Climate change isn’t just a set of apocalyptic conditions that will be heaped on future generations—it’s a gradual disaster we are already experiencing. In the American West and Southwest, where the duration and frequency of heat waves has increased every decade since the 1960s, June brought record-setting temperatures in Phoenix (117 degrees) and unprecedented triple-digit heat to Oregon and Montana. Lake Mead, which supplies water to 25 million people in three states and parts of Mexico, is at its lowest level since it was created with the Hoover Dam in 1935, and the federal government is planning to declare an official water shortage there in August. The extreme drought, along with early wildfires, suggests that we will face yet another deadly fire season this year. These are not temporary aberrations. They are the normal and foreseeable effects of excessive carbon emissions.
Of the major players responsible for keeping the world addicted to oil, ExxonMobil is perhaps the most notorious. Despite receiving internal confirmation of the dangerous warming effects of carbon dioxide as early as 1978, the company spent decades funding think tanks and organizations like the now-disbanded Global Climate Coalition to sow doubt about climate change; paying “independent” scientists to publish contrarian research; and successfully convincing the Bush administration to abandon the 1998 Kyoto Protocol. Exxon’s January 2021 Energy & Carbon Summary previewed its plans to expand its drilling presence and boost its fossil-fuel production over the coming decades (including in Texas, where extreme temperatures have already caused major electrical outages this year and where energy companies are currently begging residents to reduce their electricity use). Despite recent PR efforts to “green” the company’s image, it’s clear that, even among global oil companies, Exxon has demonstrated a particularly stubborn refusal to take steps toward decarbonization.
But now the company may be facing pressure from a new source: its own board. Thanks to the recent campaign of a small activist investment firm called Engine No. 1, Exxon’s twelve-person board counts three new climate-focused members. Engine No. 1 was founded last year by activist investors Chris James and Charlie Penner to select corporate-board candidates with energy experience and a willingness to address environmental harm. It is not a major shareholder in Exxon, but it didn’t need to be to pull off such an audacious project; it only had to convince the major shareholders to support the candidates it put forward. For investors like the state pension fund in California, where the effects of continued fossil-fuel consumption are so pronounced, nudging Exxon toward alternative energy was a welcome development. Three of Exxon’s largest shareholders—Vanguard, BlackRock, and State Street—also expressed support.

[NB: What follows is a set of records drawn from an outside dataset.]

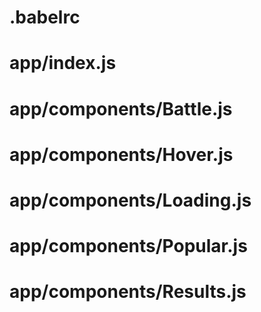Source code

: # .babelrc #
<!--
/*
    - transform jsx into normal javascript
    - transform some of modern javascript into regular javascript (that the
    browser can understand)

    -- presets
        - presets are what's going to define the types of transformations we
        want to make with babel

        -- @babel/preset-env
            - this preset allows us to target specific environments (browsers)

        -- @babel/preset-react
            - this preset is going to take our JSX, transform it to normal
            javascript

    -- plugins
        -- @babel/plugin-proposal-class-properties
            - when babel transforms react as well as our modern javascript code, 
            its also gonna give us import for the class properties

*/
{
  "presets": [
      "@babel/preset-env",
      "@babel/preset-react"
  ],
  "plugins": [
    "@babel/plugin-proposal-class-properties"
  ]
}
-->

# app/index.js #
<!--
import React from 'react'
import ReactDOM from 'react-dom'
import './index.css'
import Popular from './components/Popular'
import Battle from './components/Battle'
import Results from './components/Results'
import { ThemeProvider } from './contexts/theme'
import Nav from './components/Nav'
import { BrowserRouter as Router, Route, Switch } from 'react-router-dom'

class App extends React.Component {
  state = {
    theme: 'light',
    toggleTheme: () => {
      this.setState(({ theme }) => ({
        theme: theme === 'light' ? 'dark' : 'light'
      }))
    }
  }
  render() {
    return (
      <Router>
        <ThemeProvider value={this.state}>
          <div className={this.state.theme}>
            <div className='container'>
              <Nav />

              <Switch>
                <Route exact path='/' component={Popular} />
                <Route exact path='/battle' component={Battle} />
                <Route path='/battle/results' component={Results} />
                <Route render={() => <h1>404</h1>} />
              </Switch>
            </div>
          </div>
        </ThemeProvider>
      </Router>
    )
  }
}

ReactDOM.render(
  <App />,
  document.getElementById('app')
)
-->

# app/components/Battle.js #
<!--
import React from 'react'
import { FaUserFriends, FaFighterJet, FaTrophy, FaTimesCircle } from 'react-icons/fa'
import PropTypes from 'prop-types'
import Results from './Results'
import { ThemeConsumer } from '../contexts/theme'
import { Link } from 'react-router-dom'

function Instructions () {
  return (
    <ThemeConsumer>
      {({ theme }) => (
        <div className='instructions-container'>
          <h1 className='center-text header-lg'>
            Instructions
          </h1>
          <ol className='container-sm grid center-text battle-instructions'>
            <li>
              <h3 className='header-sm'>Enter two Github users</h3>
              <FaUserFriends className={`bg-${theme}`} color='rgb(255, 191, 116)' size={140} />
            </li>
            <li>
              <h3 className='header-sm'>Battle</h3>
              <FaFighterJet className={`bg-${theme}`} color='#727272' size={140} />
            </li>
            <li>
              <h3 className='header-sm'>See the winners</h3>
              <FaTrophy className={`bg-${theme}`} color='rgb(255, 215, 0)' size={140} />
            </li>
          </ol>
        </div>
      )}
    </ThemeConsumer>
  )
}

class PlayerInput extends React.Component {
  state = {
    username: ''
  }
  handleSubmit = (event) => {
    event.preventDefault()

    this.props.onSubmit(this.state.username)
  }
  handleChange = (event) => {
    this.setState({
      username: event.target.value
    })
  }
  render() {
    return (
      <ThemeConsumer>
        {({ theme }) => (
          <form className='column player' onSubmit={this.handleSubmit}>
            <label htmlFor='username' className='player-label'>
              {this.props.label}
            </label>
            <div className='row player-inputs'>
              <input
                type='text'
                id='username'
                className={`input-${theme}`}
                placeholder='github username'
                autoComplete='off'
                value={this.state.username}
                onChange={this.handleChange}
              />
              <button
                className={`btn ${theme === 'dark' ? 'light-btn' : 'dark-btn'}`}
                type='submit'
                disabled={!this.state.username}
              >
                Submit
              </button>
            </div>
          </form>
        )}
      </ThemeConsumer>
    )
  }
}

PlayerInput.propTypes = {
  onSubmit: PropTypes.func.isRequired,
  label: PropTypes.string.isRequired
}

function PlayerPreview ({ username, onReset, label }) {
  return (
    <ThemeConsumer>
      {({ theme }) => (
        <div className='column player'>
          <h3 className='player-label'>{label}</h3>
          <div className={`row bg-${theme}`}>
            <div className='player-info'>
              <img
                className='avatar-small'
                src={`https://github.com/${username}.png?size=200`}
                alt={`Avatar for ${username}`}
              />
              <a
                href={`https://github.com/${username}`}
                className='link'>
                  {username}
              </a>
            </div>
            <button className='btn-clear flex-center' onClick={onReset}>
              <FaTimesCircle color='rgb(194, 57, 42)' size={26} />
            </button>
          </div>
        </div>
      )}
    </ThemeConsumer>
  )
}

PlayerPreview.propTypes = {
  username: PropTypes.string.isRequired,
  onReset: PropTypes.func.isRequired,
  label: PropTypes.string.isRequired
}

export default class Battle extends React.Component {
  state = {
    playerOne: null,
    playerTwo: null,
  }
  handleSubmit = (id, player) => {
    this.setState({
      [id]: player
    })
  }
  handleReset = (id) => {
    this.setState({
      [id]: null
    })
  }
  render() {
    const { playerOne, playerTwo } = this.state

    return (
      <React.Fragment>
        <Instructions />

        <div className='players-container'>
          <h1 className='center-text header-lg'>Players</h1>
          <div className='row space-around'>
            {playerOne === null
              ? <PlayerInput
                  label='Player One'
                  onSubmit={(player) => this.handleSubmit('playerOne', player)}
                />
              : <PlayerPreview
                  username={playerOne}
                  label='Player One'
                  onReset={() => this.handleReset('playerOne')}
                />
            }

            {playerTwo === null
              ? <PlayerInput
                  label='Player Two'
                  onSubmit={(player) => this.handleSubmit('playerTwo', player)}
                />
              : <PlayerPreview
                  username={playerTwo}
                  label='Player Two'
                  onReset={() => this.handleReset('playerTwo')}
                />
            }
          </div>


          {playerOne && playerTwo && (
            <Link
              className='btn dark-btn btn-space'
              to={{
                pathname: '/battle/results',
                search: `?playerOne=${playerOne}&playerTwo=${playerTwo}`
              }}
            >
              Battle
            </Link>
          )}
        </div>
      </React.Fragment>
    )
  }
}
-->

# app/components/Hover.js #
<!--
import React from 'react'

export default class Hover extends React.Component {
  state = { hovering: false }
  mouseOver = () => this.setState({ hovering: true })
  mouseOut = () => this.setState({ hovering: false })
  render () {
    return (
      <div onMouseOver={this.mouseOver} onMouseOut={this.mouseOut}>
        {this.props.children(this.state.hovering)}
      </div>
    )
  }
}
-->

# app/components/Loading.js #
<!--
import React from 'react'
import PropTypes from 'prop-types'

const styles = {
  content: {
    fontSize: '35px',
    position: 'absolute',
    left: '0',
    right: '0',
    marginTop: '20px',
    textAlign: 'center',
  }
}

export default class Loading extends React.Component {
  state = { content: this.props.text }
  componentDidMount () {
    const { speed, text } = this.props

    this.interval = window.setInterval(() => {
      this.state.content === text + '...'
        ? this.setState({ content: text })
        : this.setState(({ content }) => ({ content: content + '.' }))
    }, speed)
  }
  componentWillUnmount () {
    window.clearInterval(this.interval)
  }
  render() {
    return (
      <p style={styles.content}>
        {this.state.content}
      </p>
    )
  }
}

Loading.propTypes = {
  text: PropTypes.string.isRequired,
  speed: PropTypes.number.isRequired,
}

Loading.defaultProps = {
  text: 'Loading',
  speed: 300
}
-->

# app/components/Popular.js #
<!--
import React from 'react'
import PropTypes from 'prop-types'
import { fetchPopularRepos } from '../utils/api'
import { FaUser, FaStar, FaCodeBranch, FaExclamationTriangle } from 'react-icons/fa'
import Card from './Card'
import Loading from './Loading'
import Tooltip from './Tooltip'

function LangaugesNav ({ selected, onUpdateLanguage }) {
  const languages = ['All', 'JavaScript', 'Ruby', 'Java', 'CSS', 'Python']

  return (
    <ul className='flex-center'>
      {languages.map((language) => (
        <li key={language}>
          <button
            className='btn-clear nav-link'
            style={language === selected ? { color: 'rgb(187, 46, 31)' } : null}
            onClick={() => onUpdateLanguage(language)}>
            {language}
          </button>
        </li>
      ))}
    </ul>
  )
}

LangaugesNav.propTypes = {
  selected: PropTypes.string.isRequired,
  onUpdateLanguage: PropTypes.func.isRequired
}

function ReposGrid ({ repos }) {
  return (
    <ul className='grid space-around'>
      {repos.map((repo, index) => {
        const { name, owner, html_url, stargazers_count, forks, open_issues } = repo
        const { login, avatar_url } = owner

        return (
          <li key={html_url}>
            <Card
              header={`#${index + 1}`}
              avatar={avatar_url}
              href={html_url}
              name={login}
            >
              <ul className='card-list'>
                <li>
                  <Tooltip text="Github username">
                    <FaUser color='rgb(255, 191, 116)' size={22} />
                    <a href={`https://github.com/${login}`}>
                      {login}
                    </a>
                  </Tooltip>
                </li>
                <li>
                  <FaStar color='rgb(255, 215, 0)' size={22} />
                  {stargazers_count.toLocaleString()} stars
                </li>
                <li>
                  <FaCodeBranch color='rgb(129, 195, 245)' size={22} />
                  {forks.toLocaleString()} forks
                </li>
                <li>
                  <FaExclamationTriangle color='rgb(241, 138, 147)' size={22} />
                  {open_issues.toLocaleString()} open
                </li>
              </ul>
            </Card>
          </li>
        )
      })}
    </ul>
  )
}

ReposGrid.propTypes = {
  repos: PropTypes.array.isRequired
}

export default class Popular extends React.Component {
  state = {
    selectedLanguage: 'All',
    repos: {},
    error: null,
  }
  componentDidMount () {
    this.updateLanguage(this.state.selectedLanguage)
  }
  updateLanguage = (selectedLanguage) => {
    this.setState({
      selectedLanguage,
      error: null,
    })

    if (!this.state.repos[selectedLanguage]) {
      fetchPopularRepos(selectedLanguage)
        .then((data) => {
          this.setState(({ repos }) => ({
            repos: {
              ...repos,
              [selectedLanguage]: data
            }
          }))
        })
        .catch(() => {
          console.warn('Error fetching repos: ', error)

          this.setState({
            error: `There was an error fetching the repositories.`
          })
        })
    }
  }
  isLoading = () => {
    const { selectedLanguage, repos, error } = this.state

    return !repos[selectedLanguage] && error === null
  }
  render() {
    const { selectedLanguage, repos, error } = this.state

    return (
      <React.Fragment>
        <LangaugesNav
          selected={selectedLanguage}
          onUpdateLanguage={this.updateLanguage}
        />

        {this.isLoading() && <Loading text='Fetching Repos' />}

        {error && <p className='center-text error'>{error}</p>}

        {repos[selectedLanguage] && <ReposGrid repos={repos[selectedLanguage]} />}
      </React.Fragment>
    )
  }
}
-->

# app/components/Results.js #
<!--
import React from 'react'
import { battle } from '../utils/api'
import { FaCompass, FaBriefcase, FaUsers, FaUserFriends, FaCode, FaUser } from 'react-icons/fa'
import Card from './Card'
import PropTypes from 'prop-types'
import Loading from './Loading'
import Tooltip from './Tooltip'
import queryString from 'query-string'
import { Link } from 'react-router-dom'

function ProfileList ({ profile }) {
  return (
    <ul className='card-list'>
      <li>
        <FaUser color='rgb(239, 115, 115)' size={22} />
        {profile.name}
      </li>
      {profile.location && (
        <li>
          <Tooltip text="User's location">
            <FaCompass color='rgb(144, 115, 255)' size={22} />
            {profile.location}
          </Tooltip>
        </li>
      )}
      {profile.company && (
        <li>
          <Tooltip text="User's company">
            <FaBriefcase color='#795548' size={22} />
            {profile.company}
          </Tooltip>
        </li>
      )}
      <li>
        <FaUsers color='rgb(129, 195, 245)' size={22} />
        {profile.followers.toLocaleString()} followers
      </li>
      <li>
        <FaUserFriends color='rgb(64, 183, 95)' size={22} />
        {profile.following.toLocaleString()} following
      </li>
    </ul>
  )
}

ProfileList.propTypes = {
  profile: PropTypes.object.isRequired,
}

export default class Results extends React.Component {
  state = {
    winner: null,
    loser: null,
    error: null,
    loading: true
  }
  componentDidMount () {
    const { playerOne, playerTwo } = queryString.parse(this.props.location.search)

    battle([ playerOne, playerTwo ])
      .then((players) => {
        this.setState({
          winner: players[0],
          loser: players[1],
          error: null,
          loading: false
        })
      }).catch(({ message }) => {
        this.setState({
          error: message,
          loading: false
        })
      })
  }
  render() {
    const { winner, loser, error, loading } = this.state

    if (loading === true) {
      return <Loading text='Battling' />
    }

    if (error) {
      return (
        <p className='center-text error'>{error}</p>
      )
    }

    return (
      <React.Fragment>
        <div className='grid space-around container-sm'>
          <Card
            header={winner.score === loser.score ? 'Tie' : 'Winner'}
            subheader={`Score: ${winner.score.toLocaleString()}`}
            avatar={winner.profile.avatar_url}
            href={winner.profile.html_url}
            name={winner.profile.login}
          >
            <ProfileList profile={winner.profile}/>
          </Card>
          <Card
            header={winner.score === loser.score ? 'Tie' : 'Loser'}
            subheader={`Score: ${loser.score.toLocaleString()}`}
            avatar={loser.profile.avatar_url}
            name={loser.profile.login}
            href={loser.profile.html_url}
          >
            <ProfileList profile={loser.profile}/>
          </Card>
        </div>
        <Link
          to='/battle'
          className='btn dark-btn btn-space'>
            Reset
        </Link>
      </React.Fragment>
    )
  }
}
-->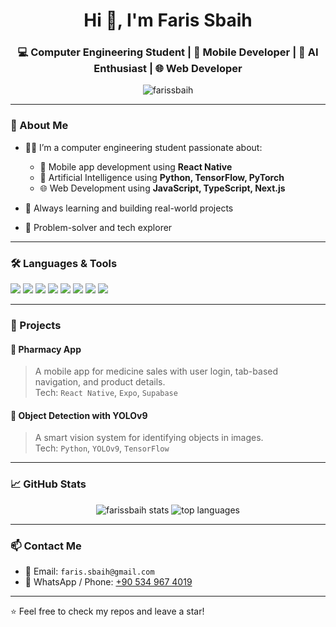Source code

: <h1 align="center">Hi 👋, I'm Faris Sbaih</h1>
<h3 align="center">💻 Computer Engineering Student | 📱 Mobile Developer | 🤖 AI Enthusiast | 🌐 Web Developer</h3>

<p align="center">
  <img src="https://komarev.com/ghpvc/?username=farissbaih&label=Profile%20views&color=0e75b6&style=flat" alt="farissbaih" />
</p>

---

### 🧠 About Me

- 👨‍🎓 I’m a computer engineering student passionate about:
  - 📱 Mobile app development using **React Native**
  - 🤖 Artificial Intelligence using **Python, TensorFlow, PyTorch**
  - 🌐 Web Development using **JavaScript, TypeScript, Next.js**

- 🚀 Always learning and building real-world projects  
- 🧩 Problem-solver and tech explorer

---

### 🛠️ Languages & Tools

<p align="left">
  <img src="https://img.shields.io/badge/JavaScript-F7DF1E?style=for-the-badge&logo=javascript&logoColor=black"/>
  <img src="https://img.shields.io/badge/TypeScript-007ACC?style=for-the-badge&logo=typescript&logoColor=white"/>
  <img src="https://img.shields.io/badge/React_Native-20232A?style=for-the-badge&logo=react&logoColor=61DAFB"/>
  <img src="https://img.shields.io/badge/Python-3776AB?style=for-the-badge&logo=python&logoColor=white"/>
  <img src="https://img.shields.io/badge/TensorFlow-FF6F00?style=for-the-badge&logo=tensorflow&logoColor=white"/>
  <img src="https://img.shields.io/badge/Git-F05032?style=for-the-badge&logo=git&logoColor=white"/>
  <img src="https://img.shields.io/badge/Supabase-3ECF8E?style=for-the-badge&logo=supabase&logoColor=white"/>
  <img src="https://img.shields.io/badge/VS_Code-007ACC?style=for-the-badge&logo=visual-studio-code&logoColor=white"/>
</p>

---

### 🚀 Projects

#### 💊 Pharmacy App
> A mobile app for medicine sales with user login, tab-based navigation, and product details.  
Tech: `React Native`, `Expo`, `Supabase`

#### 🧠 Object Detection with YOLOv9
> A smart vision system for identifying objects in images.  
Tech: `Python`, `YOLOv9`, `TensorFlow`

---

### 📈 GitHub Stats

<p align="center">
  <img src="https://github-readme-stats.vercel.app/api?username=farissbaih&show_icons=true&locale=en" alt="farissbaih stats" />
  <img src="https://github-readme-stats.vercel.app/api/top-langs/?username=farissbaih&layout=compact" alt="top languages" />
</p>

---

### 📫 Contact Me

- 📧 Email: `faris.sbaih@gmail.com`  
- 📱 WhatsApp / Phone: [+90 534 967 4019](https://wa.me/905349674019)

---

⭐️ Feel free to check my repos and leave a star!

James and Penner frame their strategy as a sensible business choice, not a noble sacrifice. They point to Exxon’s historic losses in the past decade and argue that the company needs “directors with track records of looking profitably around corners in energy.” That didn’t stop Exxon from spending $35 million to fight the campaign. (Engine No. 1 spent almost as much). But despite the best efforts of CEO Darren Woods, Exxon’s board now includes three proponents of decarbonization: Gregory Goff, a former oil executive; Kaisa Hietala, former vice president for renewable energy at a Finnish petroleum company; and Alexander Karsner, an energy entrepreneur. While they still face nine board members entrenched in the status quo, their upset election demonstrates that even the most recalcitrant fossil-fuel companies can be pushed toward a low-carbon business model. The question is how long it will take them to get there. With so much of the world already ablaze, there’s little time to lose.